Kanun 25 Temmuz 1951 tarihinde yürürlüğe girmiştir ve hâlen yürürlüktedir. Bu yönüyle 5816 sayılı Kanun, Atatürk’ün manevi mirasının Türk toplumundaki kutsal konumunu hukuk yoluyla koruma altına alan istisnai bir düzenlemedir.
Kanunda Düzenlenen Suç Tipleri
5816 sayılı Kanun iki temel suç tipini düzenlemektedir:
- Atatürk’ün hatırasına alenen hakaret veya sövme suçu
- Atatürk’ü temsil eden heykel, büst, anıt veya kabrine zarar verme suçu
Bu iki suç tipi hem fiil bakımından hem de ceza miktarı yönünden birbirinden ayrılmaktadır.
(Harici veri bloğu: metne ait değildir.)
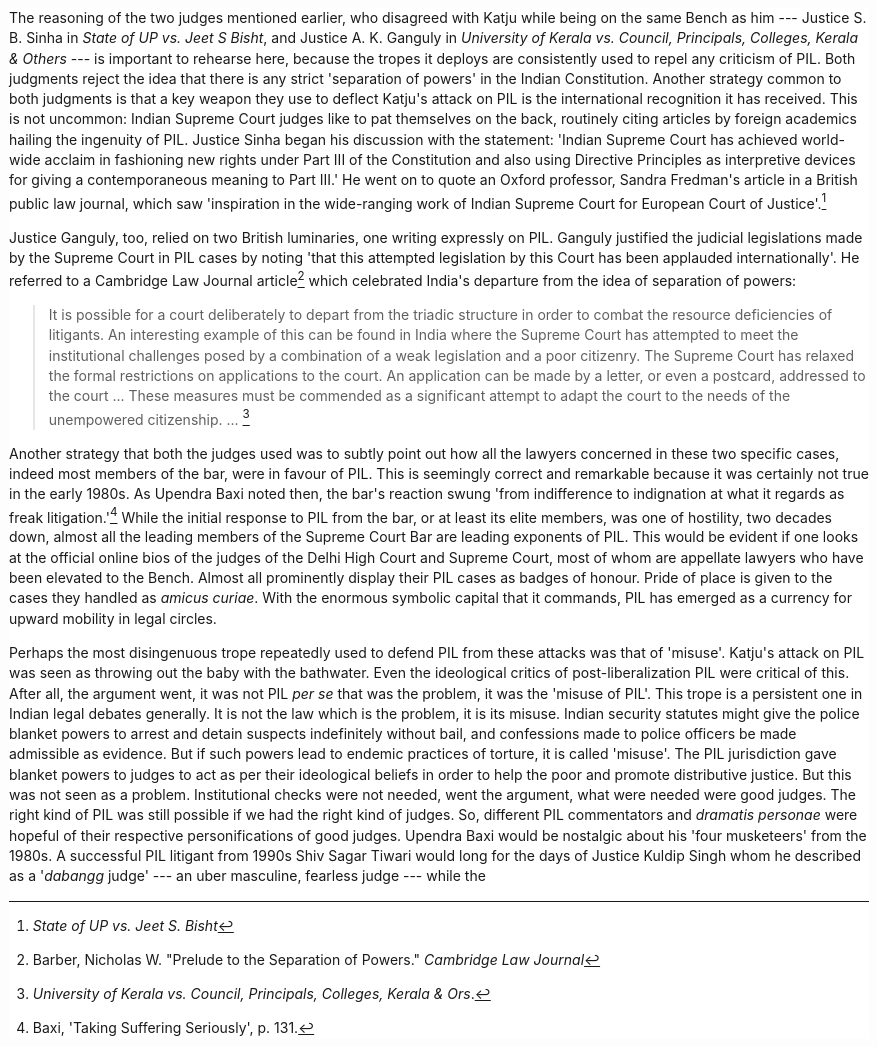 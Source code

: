 The reasoning of the two judges mentioned earlier, who disagreed with Katju
while being on the same Bench as him --- Justice S. B. Sinha in _State of UP vs. Jeet
S Bisht_, and Justice A. K. Ganguly in _University of Kerala vs. Council, Principals,
Colleges, Kerala & Others_ --- is important to rehearse here, because the tropes it
deploys are consistently used to repel any criticism of PIL. Both judgments reject
the idea that there is any strict 'separation of powers' in the Indian Constitution.
Another strategy common to both judgments is that a key weapon they use to
deflect Katju's attack on PIL is the international recognition it has received. This
is not uncommon: Indian Supreme Court judges like to pat themselves on the
back, routinely citing articles by foreign academics hailing the ingenuity of PIL.
Justice Sinha began his discussion with the statement: 'Indian Supreme Court
has achieved world-wide acclaim in fashioning new rights under Part III of the
Constitution and also using Directive Principles as interpretive devices for giving a
contemporaneous meaning to Part III.' He went on to quote an Oxford professor,
Sandra Fredman's article in a British public law journal, which saw 'inspiration in
the wide-ranging work of Indian Supreme Court for European Court of Justice'.[^5/57]

Justice Ganguly, too, relied on two British luminaries, one writing expressly
on PIL. Ganguly justified the judicial legislations made by the Supreme Court
in PIL cases by noting 'that this attempted legislation by this Court has been
applauded internationally'. He referred to a Cambridge Law Journal article[^5/58]
which celebrated India's departure from the idea of separation of powers:

>It is possible for a court deliberately to depart from the triadic structure in
order to combat the resource deficiencies of litigants. An interesting example
of this can be found in India where the Supreme Court has attempted to meet
the institutional challenges posed by a combination of a weak legislation and
a poor citizenry. The Supreme Court has relaxed the formal restrictions on
applications to the court. An application can be made by a letter, or even a
postcard, addressed to the court ... These measures must be commended as
a significant attempt to adapt the court to the needs of the unempowered
citizenship. ... [^5/59]

Another strategy that both the judges used was to subtly point out how all the
lawyers concerned in these two specific cases, indeed most members of the bar, were
in favour of PIL. This is seemingly correct and remarkable because it was certainly
not true in the early 1980s. As Upendra Baxi noted then, the bar's reaction swung
'from indifference to indignation at what it regards as freak litigation.'[^5/60] While
the initial response to PIL from the bar, or at least its elite members, was one of
hostility, two decades down, almost all the leading members of the Supreme Court
Bar are leading exponents of PIL. This would be evident if one looks at the official
online bios of the judges of the Delhi High Court and Supreme Court, most of
whom are appellate lawyers who have been elevated to the Bench. Almost all
prominently display their PIL cases as badges of honour. Pride of place is given to
the cases they handled as _amicus curiae_. With the enormous symbolic capital that
it commands, PIL has emerged as a currency for upward mobility in legal circles.

Perhaps the most disingenuous trope repeatedly used to defend PIL from these
attacks was that of 'misuse'. Katju's attack on PIL was seen as throwing out the
baby with the bathwater. Even the ideological critics of post-liberalization PIL were
critical of this. After all, the argument went, it was not PIL _per se_ that was the
problem, it was the 'misuse of PIL'. This trope is a persistent one in Indian legal
debates generally. It is not the law which is the problem, it is its misuse. Indian
security statutes might give the police blanket powers to arrest and detain suspects
indefinitely without bail, and confessions made to police officers be made admissible
as evidence. But if such powers lead to endemic practices of torture, it is called 'misuse'.
The PIL jurisdiction gave blanket powers to judges to act as per their ideological
beliefs in order to help the poor and promote distributive justice. But this was not
seen as a problem. Institutional checks were not needed, went the argument, what
were needed were good judges. The right kind of PIL was still possible if we had the
right kind of judges. So, different PIL commentators and _dramatis personae_ were
hopeful of their respective personifications of good judges. Upendra Baxi would be
nostalgic about his 'four musketeers' from the 1980s. A successful PIL litigant from
1990s Shiv Sagar Tiwari would long for the days of Justice Kuldip Singh whom
he described as a '_dabangg_ judge' --- an uber masculine, fearless judge --- while the

[^5/1]: Balagopal, 'Beyond Violence and Non-violence'.
[^5/2]: _State of Uttaranchal vs. Balwant Singh Chaufal & Ors_ (18 January 2010), 2010 (1)
[^5/3]: Kaviraj, 'Indira Gandhi and Indian Politics'.
[^5/4]: Baxi, 'The Structural Adjustment of Judicial Activism', pp. A-A145-A --- A-145-X.
[^5/5]: _Ibid_., pp. A-A145-A --- A-145-X.
[^5/6]: Bhushan, Supreme Court and PIL.
[^5/7]: Ramanathan, 'Of Judicial Power'.
[^5/8]: Gauri, 'Fundamental Rights and Public Interest Litigation in India'. Gauri finds that
[^5/9]: Baxi, 'The Promise and Peril of Transcendental Jurisprudence'.
[^5/10]: Aditya Nigam, 'Embedded Judiciary or, the Judicial State of Exception?', Suresh &
[^5/11]: Dhavan, 'Judges and Indian Democracy'.
[^5/12]: Bhagwati, 'Judicial Activism and Public Interest Litigation', p. 23.
[^5/13]: _Ibid_. p. 563.
[^5/14]: _Ibid_. p. 564.
[^5/15]: _Ibid_. p. 565.
[^5/16]: Emphasis mine.
[^5/17]: Craig and Deshpande, 'Rights, Autonomy and Process', p. 363.
[^5/18]: _Ibid_. p. 566.
[^5/19]: This formulation has interesting similarities with the logic of Article 31C introduced
[^5/20]: Suresh and Narrain. _The Shifting Scales of Justice_.
[^5/21]: Rheinstein, _Max Weber on Law in Economy and Society_, p. 11.
[^5/22]: Trubek, 'Max Weber on Law and the Rise of Capitalism'.
[^5/23]: _Ibid_. p. 730. Emphasis is of the author.
[^5/24]: Rheinsten, _Max Weber on Law in Economy and Society_, p. 225.
[^5/25]: (l974) 4 SCC 3
[^5/26]: Seervai, _Constitutional Law of India_, p. 448. _See also_ Andhyarujina, 'The Evolution of
[^5/27]: Rajamani, 'The Right to Environmental Protection in India', pp. 274--86.
[^5/28]: _Vellore Citizens Forum vs. Union of India_ (1996), 5 SCC 647.
[^5/29]: Rajamani, 'The Right to Environmental Protection in India', p. 284.
[^5/30]: Of course, even the above two important examples pale into insignificance before the
[^5/31]: Ramanathan, _Judicial Activism in India_.
[^5/32]: _Ibid_. As Ramanathan argues, 'It wouldn't be distant from fact to suggest that the
[^5/33]: Ramanathan, 'In the Name of the People', pp. 39--58.
[^5/34]: Krishnaswamy and Khosla, 'Social Justice and the Indian Supreme Court', p. 113.
[^5/35]: Thiruvengadam, 'Evaluating Contemporary Criticisms of 'Public Interest Litigation'.
[^5/36]: _See_ discussion in Chapter 3.
[^5/37]: Fuller, 'The Forms and Limits of Adjudication'. For a similar argument in the context
[^5/38]: Lavanya. 'Public Interest Environmental Litigation in India, pp. 319.
[^5/39]: Thiruvengadam, 'Swallowing a Bitter PIL', p. 131.
[^5/40]: Baxi, 'Taking Suffering Seriously'.
[^5/41]: According to Article 145(3) of the Constitution, the court is required to sit in a
[^5/42]: _See also_ _Sachidanand Pandey vs. State of West Bengal_, A.I.R 1987 S. C. 1109. 'Public
[^5/43]: Varun Gauri found that, 'of the tens of thousands of letters and handwritten petitions
[^5/44]: Agrawala, _Public Interest Litigation in India_. This book, one of the earliest critiques of
[^5/45]: Agrawala, _Public Interest Litigation in India_, p. 24.
[^5/46]: _Ibid_. pp. 26--27.
[^5/47]: The Supreme Court Rules are the procedural laws that govern the working of the
[^5/48]: Desai and Muralidhar, 'Public Interest Litigation: Potential and Problems'.
[^5/49]: 'R. C. Ghiya Memorial Lecture: The Constitutional Obligation of the Judiciary',
[^5/50]: _Divisional Manager, Aravali Golf Club vs. Chander Hass_, 6 December 2007.
[^5/51]: Dhavan, 'It is too Late in the Day to Put a Lid on PIL', p. 10.
[^5/52]: Baxi, 'Judicial Terrorism'.
[^5/53]: Tulzapurkar, Justice V. D. 'Judiciary: Attacks and Survival'.
[^5/54]: Andhyarujina, 'Courting limits'.
[^5/55]: Rajeev Dhavan, 'It is too late in the day to put a lid on PIL,' _Mail Today_. The Chief
[^5/56]: Mehta, 'The Rise of Judicial Sovereignty', p. 76
[^5/57]: _State of UP vs. Jeet S. Bisht_
[^5/58]: Barber, Nicholas W. "Prelude to the Separation of Powers." _Cambridge Law Journal_
[^5/59]: _University of Kerala vs. Council, Principals, Colleges, Kerala & Ors_.
[^5/60]: Baxi, 'Taking Suffering Seriously', p. 131.
[^5/61]: WRIT PETITION (CIVIL) NO(s). 230 OF 2001.
[^5/62]: _State of Orissa vs. Government of India and Another_, JT 2009 (2) SC 233.
[^5/63]: WRIT PETITION (CIVIL) NO(s). 230 OF 2001, Order dated 26 March 2009.
[^5/64]: Baxi, 'Taking Suffering Seriously'.
[^5/65]: <https://timesofindia.indiatimes.com/india/sc-notice-to-govt-on-water-crisis/articleshow/4320146.cms>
a. Atatürk’ün Hatırasına Hakaret veya Sövme Suçu
1. Suçun Tanımı ve Amacı
Kanunun 1. maddesinin ilk fıkrasına göre “Atatürk’ün hatırasına alenen hakaret eden veya söven kimse bir yıldan üç yıla kadar hapis cezası ile cezalandırılır.”
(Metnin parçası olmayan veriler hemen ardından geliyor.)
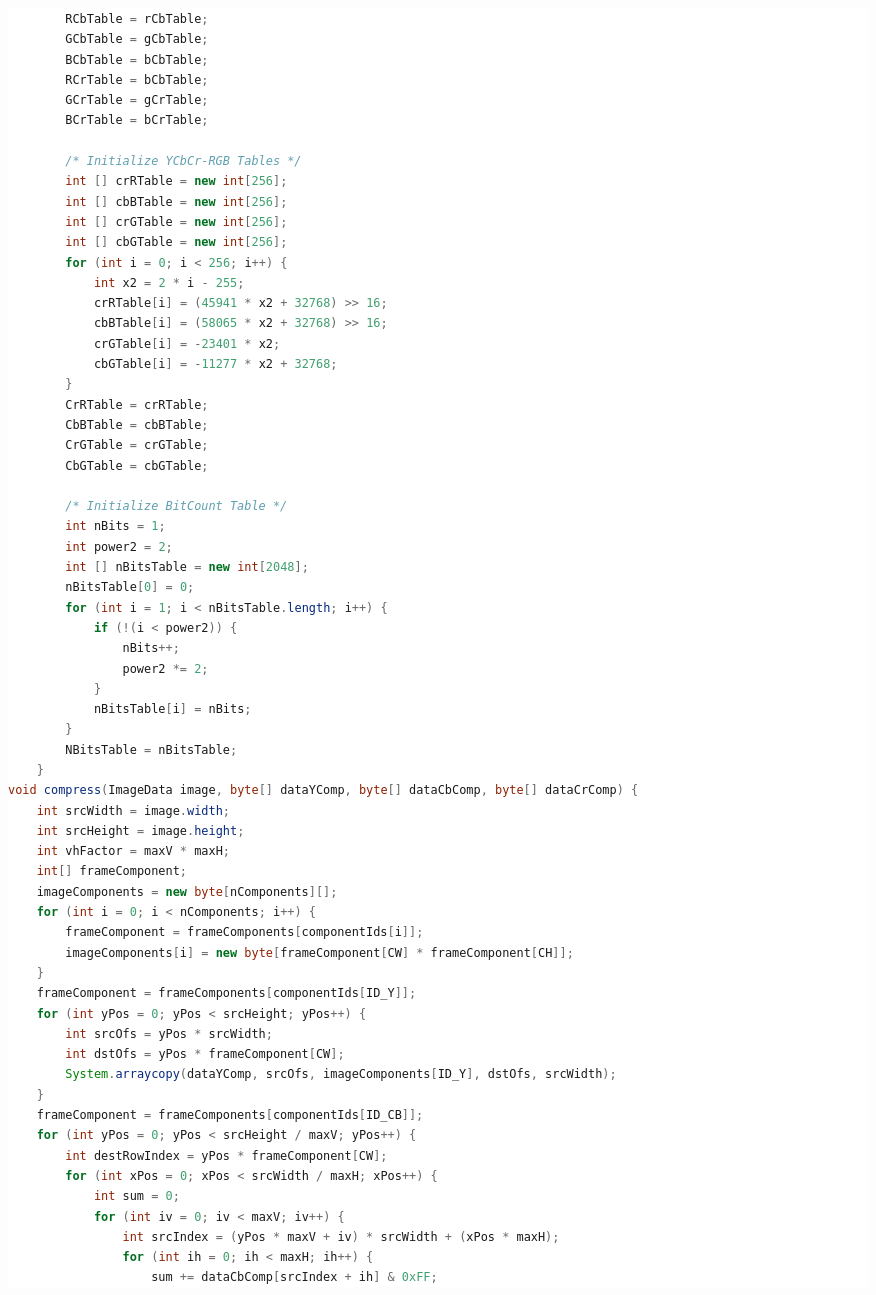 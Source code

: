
 ```java
		RCbTable = rCbTable;
		GCbTable = gCbTable;
		BCbTable = bCbTable;
		RCrTable = bCbTable;
		GCrTable = gCrTable;
		BCrTable = bCrTable;

		/* Initialize YCbCr-RGB Tables */
		int [] crRTable = new int[256];
		int [] cbBTable = new int[256];
		int [] crGTable = new int[256];
		int [] cbGTable = new int[256];
		for (int i = 0; i < 256; i++) {
			int x2 = 2 * i - 255;
			crRTable[i] = (45941 * x2 + 32768) >> 16;
			cbBTable[i] = (58065 * x2 + 32768) >> 16;
			crGTable[i] = -23401 * x2;
			cbGTable[i] = -11277 * x2 + 32768;
		}
		CrRTable = crRTable;
		CbBTable = cbBTable;
		CrGTable = crGTable;
		CbGTable = cbGTable;

		/* Initialize BitCount Table */
		int nBits = 1;
		int power2 = 2;
		int [] nBitsTable = new int[2048];
		nBitsTable[0] = 0;
		for (int i = 1; i < nBitsTable.length; i++) {
			if (!(i < power2)) {
				nBits++;
				power2 *= 2;
			}
			nBitsTable[i] = nBits;
		}
		NBitsTable = nBitsTable;
	}
void compress(ImageData image, byte[] dataYComp, byte[] dataCbComp, byte[] dataCrComp) {
	int srcWidth = image.width;
	int srcHeight = image.height;
	int vhFactor = maxV * maxH;
	int[] frameComponent;
	imageComponents = new byte[nComponents][];
	for (int i = 0; i < nComponents; i++) {
		frameComponent = frameComponents[componentIds[i]];
		imageComponents[i] = new byte[frameComponent[CW] * frameComponent[CH]];
	}
	frameComponent = frameComponents[componentIds[ID_Y]];
	for (int yPos = 0; yPos < srcHeight; yPos++) {
		int srcOfs = yPos * srcWidth;
		int dstOfs = yPos * frameComponent[CW];
		System.arraycopy(dataYComp, srcOfs, imageComponents[ID_Y], dstOfs, srcWidth);
	}
	frameComponent = frameComponents[componentIds[ID_CB]];
	for (int yPos = 0; yPos < srcHeight / maxV; yPos++) {
		int destRowIndex = yPos * frameComponent[CW];
		for (int xPos = 0; xPos < srcWidth / maxH; xPos++) {
			int sum = 0;
			for (int iv = 0; iv < maxV; iv++) {
				int srcIndex = (yPos * maxV + iv) * srcWidth + (xPos * maxH);
				for (int ih = 0; ih < maxH; ih++) {
					sum += dataCbComp[srcIndex + ih] & 0xFF;
```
Bu suçun amacı, Atatürk’ün ölümünden sonra da manevi varlığının, saygınlığının ve toplumsal değerinin korunmasını sağlamaktır.
Bu düzenleme, Türk Ceza Kanunu’nun 130. maddesindeki “kişinin hatırasına hakaret suçu”ndan farklı olarak yalnızca Atatürk’e özgü bir koruma sağlamaktadır. Çünkü Atatürk, Türk milletinin bağımsızlık mücadelesinin ve Cumhuriyetin sembolüdür.
2. Suçun Unsurları
Suçun oluşabilmesi için fiilin alenen işlenmesi gerekir. Yani, söz veya davranışların belirlenemeyen sayıda kişi tarafından görülme, duyulma veya algılanma olasılığı bulunmalıdır. Failin eylemi özel ortamda, gizli şekilde gerçekleştirmesi durumunda “alenen işlenme” unsuru oluşmaz.
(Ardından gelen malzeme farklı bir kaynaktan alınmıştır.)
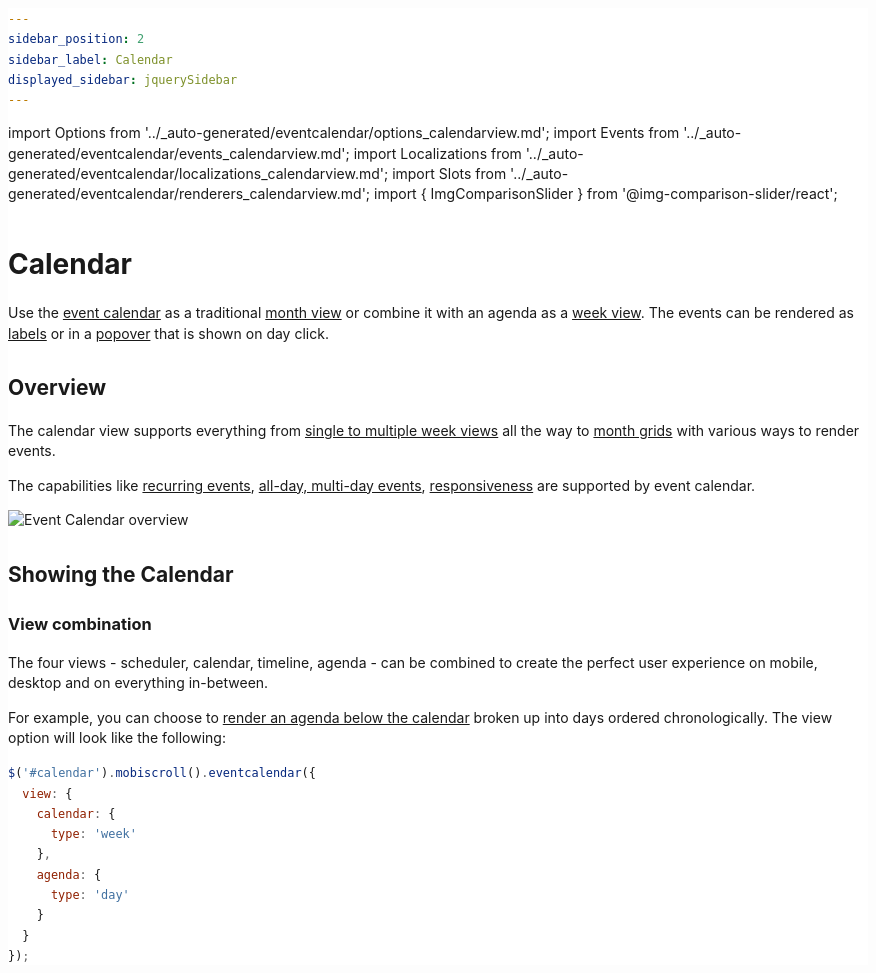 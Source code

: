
 ```yaml
---
sidebar_position: 2
sidebar_label: Calendar
displayed_sidebar: jquerySidebar
---
```


import Options from '../\_auto-generated/eventcalendar/options_calendarview.md';
import Events from '../\_auto-generated/eventcalendar/events_calendarview.md';
import Localizations from '../\_auto-generated/eventcalendar/localizations_calendarview.md';
import Slots from '../_auto-generated/eventcalendar/renderers_calendarview.md';
import { ImgComparisonSlider } from '@img-comparison-slider/react';

# Calendar

Use the [event calendar](https://demo.mobiscroll.com/eventcalendar) as a traditional [month view](https://demo.mobiscroll.com/eventcalendar/desktop-month-view#) or combine it with an agenda as a [week view](https://demo.mobiscroll.com/agenda/daily-agenda-with-week-calendar#).
The events can be rendered as [labels](https://demo.mobiscroll.com/eventcalendar/event-labels#) or in a [popover](https://demo.mobiscroll.com/eventcalendar/event-popover#) that is shown on day click.

## Overview

The calendar view supports everything from [single to multiple week views](https://demo.mobiscroll.com/eventcalendar/month-week-view#) all the way to [month grids](https://demo.mobiscroll.com/eventcalendar/quarter-year-view#) with various ways to render events.

The capabilities like [recurring events](/javascript/core-concepts/recurrence), [all-day, multi-day events](#opt-data), [responsiveness](#responsiveness) are supported by event calendar.

![Event Calendar overview](/img/event-calendar-overview.png)

## Showing the Calendar

### View combination
The four views - scheduler, calendar, timeline, agenda - can be combined to create the perfect user experience on mobile, desktop and on everything in-between.

For example, you can choose to [render an agenda below the calendar](https://demo.mobiscroll.com/agenda/daily-agenda-with-week-calendar#) broken up into days ordered chronologically. The view option will look like the following:

```javascript title='Weekly Calendar combined with Daily Agenda'
$('#calendar').mobiscroll().eventcalendar({
  view: {
    calendar: {
      type: 'week'
    },
    agenda: {
      type: 'day'
    }
  }
});
```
Aleniyet, sosyal medya platformları (örneğin Twitter/X, Facebook, Instagram) aracılığıyla yapılan paylaşımlarda kendiliğinden gerçekleşmiş sayılır. Çünkü internet ortamı, içeriklerin belirsiz sayıda kişi tarafından erişilebilir olmasını sağlar.
3. Fiilin Niteliği
Atatürk’ün hatırasına hakaret iki şekilde ortaya çıkabilir:
- Hakaret etmek: Atatürk’ün kişiliğini değersizleştiren, toplum nezdinde küçük düşüren somut bir fiil isnat etmektir.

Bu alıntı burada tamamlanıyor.